Нехитрая мораль, высказанная одним моим знакомым художником в частном разговоре: "Ты начальник – я дурак. Я начальник – ты дурак" Отсюда вывод: чтобы быть умным, надо стать начальником. Ныне, в связи с приходом новой власти, эта формула видоизменилась: "чтобы стать умным, надо стать богатым". (Американская пословица: "Если ты умен, то почему – не богат?"). То есть на место власти поставлено богатство. Но смена этих категорий существа дела не меняет…

* * *

Очевидно, сама природа никогда не даст людям равенства. Но столь же очевидно и то, что люди никогда не согласятся с неравенством по отношению друг к другу. Право личности на своеобразие, на неповторимость оно-то и уравнивает людей. Однако уравнивает лишь духовно!

* * *

В неприятии друг другом двух сильных личностей, двух творческих индивидуальностей проявляется универсальный закон разветвления, дивергенции (по Тейяру де Шардену). Но их размежевание, их прижизненный разлад взывает к слиянию в ком-то другом, третьем. Обычно это происходит после смерти антагонистов. Они не только мирно соседствуют на книжной полке, но и дополняют друг друга в нашей душе. (В душах живущих). Для кого-то они могут послужить той взрывчатой смесью, которая обеспечит его взлет.

* * *

Неслиянность и нераздельность – и есть формула взаимосвязи личности и коллектива (общества). Человек не сливается с ним, но в то же время неотделим от него, так как несет его – идеально – в себе самом. И в этой формуле нет чего-то сверхестественного, мистического. Разделенность физическая и спаянность духовная – закон человеческого мира.

* * *

Одиночество – не бедствие, а естественное состояние на определенном этапе жизни, вернее, духовного развития. До одиночества нужно дозреть. И спокойно нести его бремя. Ибо только так ты сможешь отстоять себя. А вместе с тем – сохранить и оставить что-то свое для других, для той поры, когда тебя уже не будет.

* * *

Корни одиночества – всё углубляющееся понимание конформности любой общности, коллектива. А кроме того – нежелание подчиниться другой личности, принять ее деспотизм, пусть хотя бы и интеллектуальный. Художник (писатель) всегда одинок. И это нормально.

* * *

Не надо бояться одиночества. Оно – естественная форма развития самосознания ("самостояния", по Пушкину). Наверное, это понимали пустынники, отшельники. Отшельничество и было способом духовного совершенствования.

* * *

Но одиночество не есть абсолютная замкнутость, изолированность. Оно подразумевает диалог, разговор с самим собой. И это диалог – без масок. Он может быть беспощадно искренен. Ибо сам от себя не спрячешься, не затаишься. Отсюда – напряженность внутренней духовной жизни, делающая отшельника отнюдь не одиноким. Разумеется, уход от мира подразумевает опыт общения с миром. Голоса, которые говорят в нас, – голоса людей.

* * *

Может быть, общение – это не путь к объединению, а скорее, – путь к уяснению различий.

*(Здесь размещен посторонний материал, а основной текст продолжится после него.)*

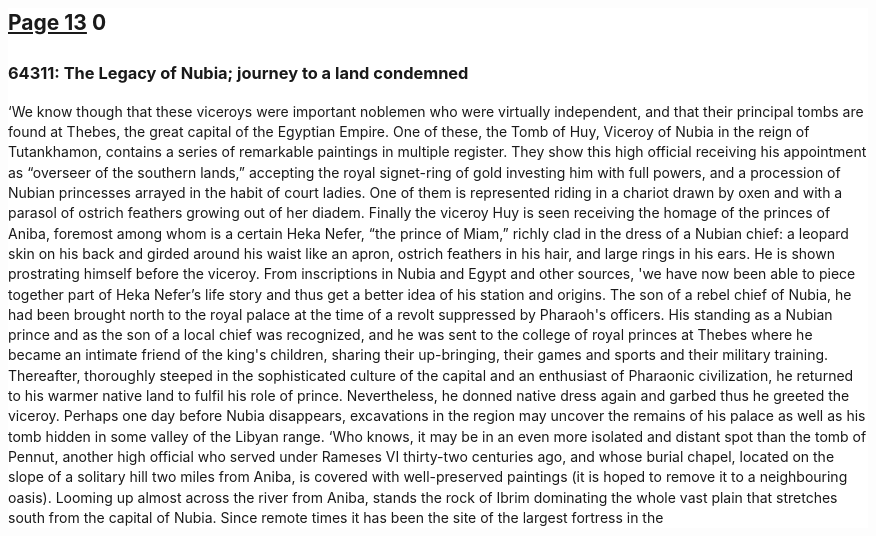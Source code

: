 ## [Page 13](https://demo.humlab.umu.se/courier/064522engo.pdf#page=13) 0

### 64311: The Legacy of Nubia; journey to a land condemned

  
‘We know though that these viceroys were important 
noblemen who were virtually independent, and that their 
principal tombs are found at Thebes, the great capital of 
the Egyptian Empire. One of these, the Tomb of Huy, 
Viceroy of Nubia in the reign of Tutankhamon, contains 
a series of remarkable paintings in multiple register. 
They show this high official receiving his appointment as 
“overseer of the southern lands,” accepting the royal 
signet-ring of gold investing him with full powers, and a 
procession of Nubian princesses arrayed in the habit of 
court ladies. One of them is represented riding in a 
chariot drawn by oxen and with a parasol of ostrich 
feathers growing out of her diadem. 
Finally the viceroy Huy is seen receiving the homage 
of the princes of Aniba, foremost among whom is a 
certain Heka Nefer, “the prince of Miam,” richly clad in 
the dress of a Nubian chief: a leopard skin on his back 
and girded around his waist like an apron, ostrich 
feathers in his hair, and large rings in his ears. He is 
shown prostrating himself before the viceroy. 
From inscriptions in Nubia and Egypt and other 
sources, 'we have now been able to piece together part 
of Heka Nefer’s life story and thus get a better idea 
of his station and origins. The son of a rebel chief of 
Nubia, he had been brought north to the royal palace at 
the time of a revolt suppressed by Pharaoh's officers. His 
standing as a Nubian prince and as the son of a local 
chief was recognized, and he was sent to the college of 
royal princes at Thebes where he became an intimate 
friend of the king's children, sharing their up-bringing, 
their games and sports and their military training. 
Thereafter, thoroughly steeped in the sophisticated 
culture of the capital and an enthusiast of Pharaonic 
civilization, he returned to his warmer native land to 
fulfil his role of prince. Nevertheless, he donned native 
dress again and garbed thus he greeted the viceroy. 
Perhaps one day before Nubia disappears, excavations 
in the region may uncover the remains of his palace as 
well as his tomb hidden in some valley of the Libyan 
range. ‘Who knows, it may be in an even more isolated 
and distant spot than the tomb of Pennut, another 
high official who served under Rameses VI thirty-two 
centuries ago, and whose burial chapel, located on the 
slope of a solitary hill two miles from Aniba, is covered 
with well-preserved paintings (it is hoped to remove it to 
a neighbouring oasis). 
Looming up almost across the river from Aniba, stands 
the rock of Ibrim dominating the whole vast plain that 
stretches south from the capital of Nubia. Since remote 
times it has been the site of the largest fortress in the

У старых друзей остается лишь привычка общения, в частности, как возможность относительно свободного и беспрепятственного самовыражения-самоутверждения.

* * *

Наверное, душевная общность может быть только в прошлом. Как очищенное временем, высветленное воспоминание, как память. Но это тоже очень важно, так как без памяти личность теряет самопреемственность, а с нею вместе и перспективу, ибо память становится неким идеалом, проецируемым на будущее.